Please transcribe the data that follows, keeping every line exact.

Records from a data collection:
━━━━━━━━━━━━━━━━━━━━━━━━━━━━━━
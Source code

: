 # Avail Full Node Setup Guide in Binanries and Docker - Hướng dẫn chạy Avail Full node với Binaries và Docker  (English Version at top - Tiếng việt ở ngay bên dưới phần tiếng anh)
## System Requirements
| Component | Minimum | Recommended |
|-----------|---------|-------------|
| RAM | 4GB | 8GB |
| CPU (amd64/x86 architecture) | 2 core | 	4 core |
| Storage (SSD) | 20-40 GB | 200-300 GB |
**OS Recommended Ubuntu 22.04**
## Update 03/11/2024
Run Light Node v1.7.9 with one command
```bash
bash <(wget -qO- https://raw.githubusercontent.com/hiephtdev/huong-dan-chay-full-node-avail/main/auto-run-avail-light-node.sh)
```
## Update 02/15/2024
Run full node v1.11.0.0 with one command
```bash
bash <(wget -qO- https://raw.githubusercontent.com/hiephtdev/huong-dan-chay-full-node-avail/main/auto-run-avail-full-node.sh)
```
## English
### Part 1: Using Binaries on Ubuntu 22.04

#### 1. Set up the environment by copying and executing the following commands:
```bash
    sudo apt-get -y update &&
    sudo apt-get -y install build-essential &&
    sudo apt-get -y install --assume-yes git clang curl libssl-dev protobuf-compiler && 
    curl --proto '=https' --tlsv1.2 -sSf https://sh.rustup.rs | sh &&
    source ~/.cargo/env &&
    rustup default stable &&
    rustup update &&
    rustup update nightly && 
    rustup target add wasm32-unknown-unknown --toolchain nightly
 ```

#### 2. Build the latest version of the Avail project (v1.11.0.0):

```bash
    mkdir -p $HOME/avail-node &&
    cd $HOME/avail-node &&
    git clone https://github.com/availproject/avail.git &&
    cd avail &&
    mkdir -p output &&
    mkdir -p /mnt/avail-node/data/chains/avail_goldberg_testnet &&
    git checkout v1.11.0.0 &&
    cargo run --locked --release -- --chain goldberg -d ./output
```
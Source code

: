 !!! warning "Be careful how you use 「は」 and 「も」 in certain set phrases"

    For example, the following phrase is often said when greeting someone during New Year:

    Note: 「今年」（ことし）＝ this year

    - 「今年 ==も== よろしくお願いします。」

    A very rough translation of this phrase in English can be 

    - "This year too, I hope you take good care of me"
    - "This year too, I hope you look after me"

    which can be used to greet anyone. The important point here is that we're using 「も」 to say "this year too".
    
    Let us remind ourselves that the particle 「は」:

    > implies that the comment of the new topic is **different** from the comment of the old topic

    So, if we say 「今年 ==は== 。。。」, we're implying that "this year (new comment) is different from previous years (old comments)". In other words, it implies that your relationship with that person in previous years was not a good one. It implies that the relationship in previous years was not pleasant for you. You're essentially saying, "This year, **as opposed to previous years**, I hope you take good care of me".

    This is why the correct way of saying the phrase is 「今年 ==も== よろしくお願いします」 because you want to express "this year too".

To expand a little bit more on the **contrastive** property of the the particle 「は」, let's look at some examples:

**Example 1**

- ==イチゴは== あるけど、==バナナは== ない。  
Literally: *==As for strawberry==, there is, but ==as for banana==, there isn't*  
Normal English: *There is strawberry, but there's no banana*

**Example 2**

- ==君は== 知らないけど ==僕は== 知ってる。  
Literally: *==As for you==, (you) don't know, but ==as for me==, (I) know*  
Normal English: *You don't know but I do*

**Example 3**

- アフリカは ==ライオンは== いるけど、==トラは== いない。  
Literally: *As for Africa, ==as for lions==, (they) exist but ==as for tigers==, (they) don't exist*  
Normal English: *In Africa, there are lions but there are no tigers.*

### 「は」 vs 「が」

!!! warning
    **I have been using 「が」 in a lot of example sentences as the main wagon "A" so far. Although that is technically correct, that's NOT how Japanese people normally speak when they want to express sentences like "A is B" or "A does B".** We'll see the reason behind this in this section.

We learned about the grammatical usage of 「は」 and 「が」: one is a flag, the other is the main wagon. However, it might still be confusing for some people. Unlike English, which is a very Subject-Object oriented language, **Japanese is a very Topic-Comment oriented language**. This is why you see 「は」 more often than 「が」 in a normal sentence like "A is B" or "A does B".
━━━━━━━━━━━━━━━━━━━━━━━━━━━━━━
→ WRITTEN SOLUTION
Source code

: # Avail Full Node Setup Guide in Binanries and Docker - Hướng dẫn chạy Avail Full node với Binaries và Docker  (English Version at top - Tiếng việt ở ngay bên dưới phần tiếng anh)
## System Requirements
| Component | Minimum | Recommended |
|-----------|---------|-------------|
| RAM | 4GB | 8GB |
| CPU (amd64/x86 architecture) | 2 core | 	4 core |
| Storage (SSD) | 20-40 GB | 200-300 GB |
**OS Recommended Ubuntu 22.04**
## Update 03/11/2024
Run Light Node v1.7.9 with one command
```bash
bash <(wget -qO- https://raw.githubusercontent.com/hiephtdev/huong-dan-chay-full-node-avail/main/auto-run-avail-light-node.sh)
```
## Update 02/15/2024
Run full node v1.11.0.0 with one command
```bash
bash <(wget -qO- https://raw.githubusercontent.com/hiephtdev/huong-dan-chay-full-node-avail/main/auto-run-avail-full-node.sh)
```
## English
### Part 1: Using Binaries on Ubuntu 22.04

#### 1. Set up the environment by copying and executing the following commands:
```bash
    sudo apt-get -y update &&
    sudo apt-get -y install build-essential &&
    sudo apt-get -y install --assume-yes git clang curl libssl-dev protobuf-compiler && 
    curl --proto '=https' --tlsv1.2 -sSf https://sh.rustup.rs | sh &&
    source ~/.cargo/env &&
    rustup default stable &&
    rustup update &&
    rustup update nightly && 
    rustup target add wasm32-unknown-unknown --toolchain nightly
 ```

#### 2. Build the latest version of the Avail project (v1.11.0.0):

```bash
    mkdir -p $HOME/avail-node &&
    cd $HOME/avail-node &&
    git clone https://github.com/availproject/avail.git &&
    cd avail &&
    mkdir -p output &&
    mkdir -p /mnt/avail-node/data/chains/avail_goldberg_testnet &&
    git checkout v1.11.0.0 &&
    cargo run --locked --release -- --chain goldberg -d ./output
```
Source code

: !!! warning "Be careful how you use 「は」 and 「も」 in certain set phrases"

    For example, the following phrase is often said when greeting someone during New Year:

    Note: 「今年」（ことし）＝ this year

    - 「今年 ==も== よろしくお願いします。」

    A very rough translation of this phrase in English can be 

    - "This year too, I hope you take good care of me"
    - "This year too, I hope you look after me"

    which can be used to greet anyone. The important point here is that we're using 「も」 to say "this year too".
    
    Let us remind ourselves that the particle 「は」:

    > implies that the comment of the new topic is **different** from the comment of the old topic

    So, if we say 「今年 ==は== 。。。」, we're implying that "this year (new comment) is different from previous years (old comments)". In other words, it implies that your relationship with that person in previous years was not a good one. It implies that the relationship in previous years was not pleasant for you. You're essentially saying, "This year, **as opposed to previous years**, I hope you take good care of me".

    This is why the correct way of saying the phrase is 「今年 ==も== よろしくお願いします」 because you want to express "this year too".

To expand a little bit more on the **contrastive** property of the the particle 「は」, let's look at some examples:

**Example 1**

- ==イチゴは== あるけど、==バナナは== ない。  
Literally: *==As for strawberry==, there is, but ==as for banana==, there isn't*  
Normal English: *There is strawberry, but there's no banana*

**Example 2**

- ==君は== 知らないけど ==僕は== 知ってる。  
Literally: *==As for you==, (you) don't know, but ==as for me==, (I) know*  
Normal English: *You don't know but I do*

**Example 3**

- アフリカは ==ライオンは== いるけど、==トラは== いない。  
Literally: *As for Africa, ==as for lions==, (they) exist but ==as for tigers==, (they) don't exist*  
Normal English: *In Africa, there are lions but there are no tigers.*

### 「は」 vs 「が」

!!! warning
    **I have been using 「が」 in a lot of example sentences as the main wagon "A" so far. Although that is technically correct, that's NOT how Japanese people normally speak when they want to express sentences like "A is B" or "A does B".** We'll see the reason behind this in this section.

We learned about the grammatical usage of 「は」 and 「が」: one is a flag, the other is the main wagon. However, it might still be confusing for some people. Unlike English, which is a very Subject-Object oriented language, **Japanese is a very Topic-Comment oriented language**. This is why you see 「は」 more often than 「が」 in a normal sentence like "A is B" or "A does B".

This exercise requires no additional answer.